• What to produce: Return nothing but the lines from the line containing "file - https://github.com/ionide/ionide-vscode-mechanic/pull/16" through the last line of the records, reproduced exactly.

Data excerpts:
====

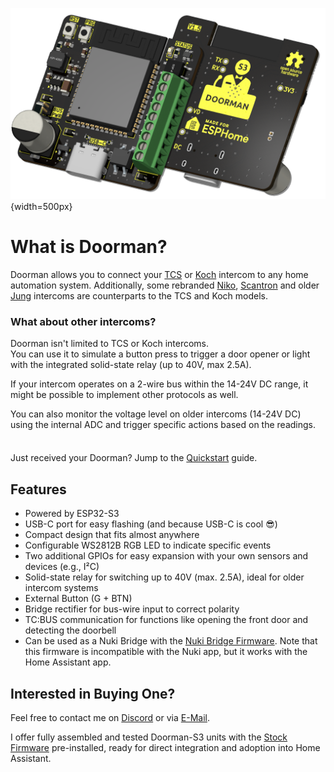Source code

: ![PCB front and back](./images/title_dark.png){width=500px}

# What is Doorman?

Doorman allows you to connect your [TCS](https://www.tcsag.de/) or [Koch](https://www.kochag.ch/) intercom to any home automation system. Additionally, some rebranded [Niko](https://www.niko.eu/), [Scantron](https://scantron.dk/) and older [Jung](https://www.jung-group.com/) intercoms are counterparts to the TCS and Koch models.

### What about other intercoms?
Doorman isn't limited to TCS or Koch intercoms.\
You can use it to simulate a button press to trigger a door opener or light with the integrated solid-state relay (up to 40V, max 2.5A).

If your intercom operates on a 2-wire bus within the 14-24V DC range, it might be possible to implement other protocols as well.

You can also monitor the voltage level on older intercoms (14-24V DC) using the internal ADC and trigger specific actions based on the readings.

<div class="tip custom-block" style="padding-top: 8px">

Just received your Doorman? Jump to the [Quickstart](getting-started) guide.

</div>

## Features

- Powered by ESP32-S3
- USB-C port for easy flashing (and because USB-C is cool 😎)
- Compact design that fits almost anywhere
- Configurable WS2812B RGB LED to indicate specific events
- Two additional GPIOs for easy expansion with your own sensors and devices (e.g., I²C)
- Solid-state relay for switching up to 40V (max. 2.5A), ideal for older intercom systems
- External Button (G + BTN)
- Bridge rectifier for bus-wire input to correct polarity
- TC:BUS communication for functions like opening the front door and detecting the doorbell
- Can be used as a Nuki Bridge with the [Nuki Bridge Firmware](firmware/nuki-bridge-firmware). Note that this firmware is incompatible with the Nuki app, but it works with the Home Assistant app.

## Interested in Buying One?

Feel free to contact me on [Discord](https://discord.gg/t2d34dvmBf) or via [E-Mail](mailto:flo@azon.ai?subject=Doorman).

I offer fully assembled and tested Doorman-S3 units with the [Stock Firmware](firmware/stock-firmware) pre-installed, ready for direct integration and adoption into Home Assistant.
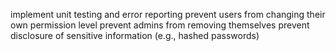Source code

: implement unit testing and error reporting
prevent users from changing their own permission level
prevent admins from removing themselves
prevent disclosure of sensitive information (e.g., hashed passwords)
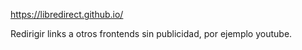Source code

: https://libredirect.github.io/

Redirigir links a otros frontends sin publicidad, por ejemplo youtube.
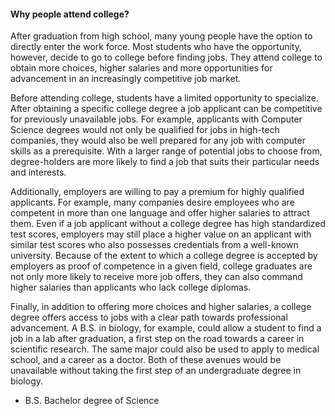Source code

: ####	Why people attend college?

After graduation from high school, many young people have the option to directly enter the work force. Most students who have the opportunity, however, decide to go to college before finding jobs. They attend college to obtain more choices, higher salaries and more opportunities for advancement in an increasingly competitive job market.

Before attending college, students have a limited opportunity to specialize. After obtaining a specific college degree a job applicant can be competitive for previously unavailable jobs. For example, applicants with Computer Science degrees would not only be qualified for jobs in high-tech companies, they would also be well prepared for any job with computer skills as a prerequisite. With a larger range of potential jobs to choose from, degree-holders are more likely to find a job that suits their particular needs and interests.

Additionally, employers are willing to pay a premium for highly qualified applicants. For example, many companies desire employees who are competent in more than one language and offer higher salaries to attract them. Even if a job applicant without a college degree has high standardized test scores, employers may still place a higher value on an applicant with similar test scores who also possesses credentials from a well-known university. Because of the extent to which a college degree is accepted by employers as proof of competence in a given field, college graduates are not only more likely to receive more job offers, they can also command higher salaries than applicants who lack college diplomas.

Finally, in addition to offering more choices and higher salaries, a college degree offers access to jobs with a clear path towards professional advancement. A B.S. in biology, for example, could allow a student to find a job in a lab after graduation, a first step on the road towards a career in scientific research. The same major could also be used to apply to medical school, and a career as a doctor. Both of these avenues would be unavailable without taking the first step of an undergraduate degree in biology.

*	B.S.	Bachelor degree of Science

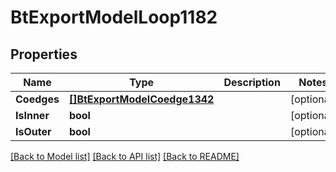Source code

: # BtExportModelLoop1182

## Properties

Name | Type | Description | Notes
------------ | ------------- | ------------- | -------------
**Coedges** | [**[]BtExportModelCoedge1342**](BTExportModelCoedge-1342.md) |  | [optional] 
**IsInner** | **bool** |  | [optional] 
**IsOuter** | **bool** |  | [optional] 

[[Back to Model list]](../README.md#documentation-for-models) [[Back to API list]](../README.md#documentation-for-api-endpoints) [[Back to README]](../README.md)


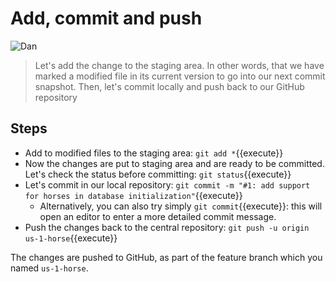 # Add, commit and push

![Dan](/online-devops-dojo/assets/online-devops-dojo/version-control/dan.png)

> Let's add the change to the staging area. In other words, that we have marked a modified file in its current version to go into our next commit snapshot.
> Then, let's commit locally and push back to our GitHub repository

## Steps

* Add to modified files to the staging area: `git add *`{{execute}}
* Now the changes are put to staging area and are ready to be committed. Let's check the status before committing: `git status`{{execute}}
* Let's commit in our local repository: `git commit -m "#1: add support for horses in database initialization"`{{execute}}
  * Alternatively, you can also try simply `git commit`{{execute}}: this will open an editor to enter a more detailed commit message.
* Push the changes back to the central repository: `git push -u origin us-1-horse`{{execute}}

The changes are pushed to GitHub, as part of the feature branch which you named `us-1-horse`. 
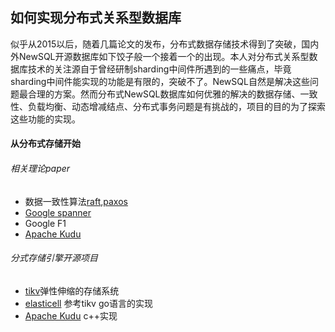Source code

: ## 如何实现分布式关系型数据库
似乎从2015以后，随着几篇论文的发布，分布式数据存储技术得到了突破，国内外NewSQL开源数据库如下饺子般一个接着一个的出现。本人对分布式关系型数据库技术的关注源自于曾经研制sharding中间件所遇到的一些痛点，毕竟sharding中间件能实现的功能是有限的，突破不了。NewSQL自然是解决这些问题最合理的方案。然而分布式NewSQL数据库如何优雅的解决的数据存储、一致性、负载均衡、动态增减结点、分布式事务问题是有挑战的，项目的目的为了探索这些功能的实现。
#### 从分布式存储开始
###### 相关理论paper
* 数据一致性算法[raft](https://raft.github.io/),[paxos](https://github.com/Tencent/phxpaxos)
* [Google spanner](http://dblab.xmu.edu.cn/wp-content/uploads/2012/09/20120920_163800_492.pdf)
* Google F1
* [Apache Kudu](http://kudu.apache.org/kudu.pdf)
###### 分式存储引擎开源项目
* [tikv](https://pingcap.com/blog-cn/building-distributed-db-with-raft/)弹性伸缩的存储系统
* [elasticell](https://github.com/deepfabric/elasticell) 参考tikv go语言的实现
* [Apache Kudu](https://github.com/apache/kudu) c++实现
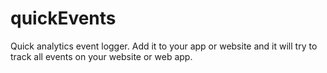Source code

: # quickEvents
Quick analytics event logger. Add it to your app or website and it will try to track all events on your website or web app.

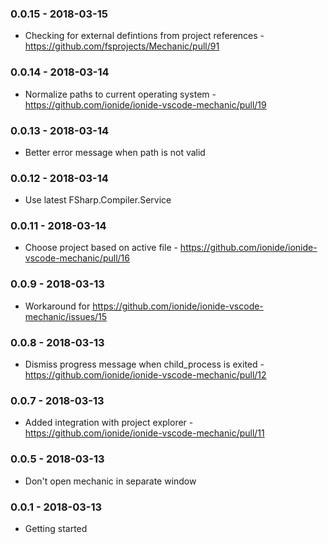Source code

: ### 0.0.15 - 2018-03-15
* Checking for external defintions from project references - https://github.com/fsprojects/Mechanic/pull/91

### 0.0.14 - 2018-03-14
* Normalize paths to current operating system - https://github.com/ionide/ionide-vscode-mechanic/pull/19

### 0.0.13 - 2018-03-14
* Better error message when path is not valid

### 0.0.12 - 2018-03-14
* Use latest FSharp.Compiler.Service

### 0.0.11 - 2018-03-14
* Choose project based on active file - https://github.com/ionide/ionide-vscode-mechanic/pull/16

### 0.0.9 - 2018-03-13
* Workaround for https://github.com/ionide/ionide-vscode-mechanic/issues/15

### 0.0.8 - 2018-03-13
* Dismiss progress message when child_process is exited - https://github.com/ionide/ionide-vscode-mechanic/pull/12

### 0.0.7 - 2018-03-13
* Added integration with project explorer - https://github.com/ionide/ionide-vscode-mechanic/pull/11

### 0.0.5 - 2018-03-13
* Don't open mechanic in separate window

### 0.0.1 - 2018-03-13
* Getting started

====

• Solution:
* Choose project based on active file - https://github.com/ionide/ionide-vscode-mechanic/pull/16

### 0.0.9 - 2018-03-13
* Workaround for https://github.com/ionide/ionide-vscode-mechanic/issues/15

### 0.0.8 - 2018-03-13
* Dismiss progress message when child_process is exited - https://github.com/ionide/ionide-vscode-mechanic/pull/12

### 0.0.7 - 2018-03-13
* Added integration with project explorer - https://github.com/ionide/ionide-vscode-mechanic/pull/11

### 0.0.5 - 2018-03-13
* Don't open mechanic in separate window

### 0.0.1 - 2018-03-13
* Getting started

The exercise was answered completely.